## Exercise brief
Please copy, word for word, the line that contains "where $a,b \neq 0$ are constants." and every line after it through the end of the records, and nothing more.

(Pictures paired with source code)

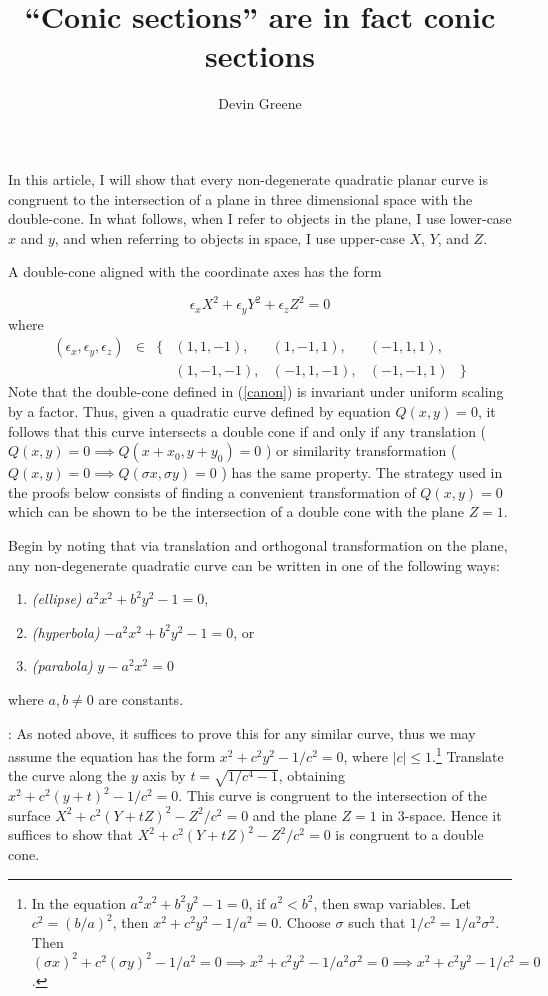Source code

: \documentclass[12pt]{article}
\title{``Conic sections'' are in fact conic sections}
\author{Devin Greene}
\date{}
\newcommand{\eps}{\epsilon}
\begin{document}
\maketitle

In this article, I will show that every non-degenerate quadratic
planar curve is congruent to the intersection of a plane in three
dimensional space with the double-cone.  In what follows, when I 
refer to objects in the plane, I use lower-case $x$ and $y$, and
when referring to objects in space, I use upper-case $X$, $Y$, and
$Z$.

A double-cone aligned with the coordinate axes has the form 

\begin{equation} \label{canon} \eps_x X^2 + \eps_y Y^2 + \eps_z
Z^2 = 0\end{equation}
where
$$\begin{matrix}(\eps_x,\eps_y,\eps_z) & \in  &
\{ &(1,1,-1),&(1,-1,1),&(-1,1,1), &\\
&&&(1,-1,-1),&(-1,1,-1),&(-1,-1,1) &\}\end{matrix}$$
Note that the double-cone defined in (\ref{canon}) is invariant under
uniform scaling by a factor.  Thus, given a quadratic curve
defined by equation $Q(x,y) = 0$, it follows that this curve
intersects a double cone if and only if any translation ( $Q(x,y) = 0 \implies
Q(x+x_0, y+y_0) = 0$ ) or similarity transformation \break ( $Q(x,y) =
0\implies Q(\sigma x, \sigma y) = 0$ ) has the same property.  The
strategy used in the proofs below consists of finding a convenient
transformation of $Q(x,y) = 0$ which can be shown to be the
intersection of a double cone with the plane $Z = 1$.

Begin by noting that via translation and orthogonal transformation on
the plane, any non-degenerate quadratic curve can be written in one of
the following ways:

\begin{enumerate}
\item {\it (ellipse)} $a^2x^2 + b^2y^2 - 1 = 0$,
\item {\it (hyperbola)} $-a^2x^2 + b^2y^2 - 1 = 0$, or
\item {\it (parabola)} $y - a^2x^2 = 0$
\end{enumerate}
where $a,b \neq 0$ are constants.

\medskip

: As noted above, it suffices to prove this for
any similar curve, thus
we may assume the equation has the form $x^2 + c^2 y^2 - 1/c^2 = 0$,
where $|c| \leq 1$.\footnote{
In the equation $a^2x^2 + b^2y^2 - 1 = 0$, if $a^2 < b^2$, then swap
variables.  Let $c^2 = (b/a)^2$, then $x^2 + c^2 y^2 - 1/a^2 = 0$.
Choose $\sigma$ such that $1/c^2 = 1/a^2\sigma^2$.  Then
$(\sigma x)^2
+ c^2 (\sigma y)^2 - 1/a^2 = 0 \implies x^2  + c^2 y^2 - 1/a^2\sigma^2
= 0 \implies x^2 + c^2 y^2 - 1/c^2 = 0$.
}  Translate the curve along the $y$ axis by $t =
\sqrt{1/c^4 - 1}$, obtaining $x^2 + c^2 (y + t)^2 - 1/c^2 = 0$.  This
curve is congruent to the intersection of the surface $X^2 + c^2 (Y +
tZ)^2 - Z^2/c^2 = 0$ and the plane $Z = 1$ in 3-space.  Hence it
suffices to show that $ X^2 + c^2 (Y + tZ)^2 - Z^2/c^2 = 0$ is
congruent to a double cone.
\end{document}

## Solution to this task
where $a,b \neq 0$ are constants.

\medskip

: As noted above, it suffices to prove this for
any similar curve, thus
we may assume the equation has the form $x^2 + c^2 y^2 - 1/c^2 = 0$,
where $|c| \leq 1$.\footnote{
In the equation $a^2x^2 + b^2y^2 - 1 = 0$, if $a^2 < b^2$, then swap
variables.  Let $c^2 = (b/a)^2$, then $x^2 + c^2 y^2 - 1/a^2 = 0$.
Choose $\sigma$ such that $1/c^2 = 1/a^2\sigma^2$.  Then
$(\sigma x)^2
+ c^2 (\sigma y)^2 - 1/a^2 = 0 \implies x^2  + c^2 y^2 - 1/a^2\sigma^2
= 0 \implies x^2 + c^2 y^2 - 1/c^2 = 0$.
}  Translate the curve along the $y$ axis by $t =
\sqrt{1/c^4 - 1}$, obtaining $x^2 + c^2 (y + t)^2 - 1/c^2 = 0$.  This
curve is congruent to the intersection of the surface $X^2 + c^2 (Y +
tZ)^2 - Z^2/c^2 = 0$ and the plane $Z = 1$ in 3-space.  Hence it
suffices to show that $ X^2 + c^2 (Y + tZ)^2 - Z^2/c^2 = 0$ is
congruent to a double cone.
\end{document}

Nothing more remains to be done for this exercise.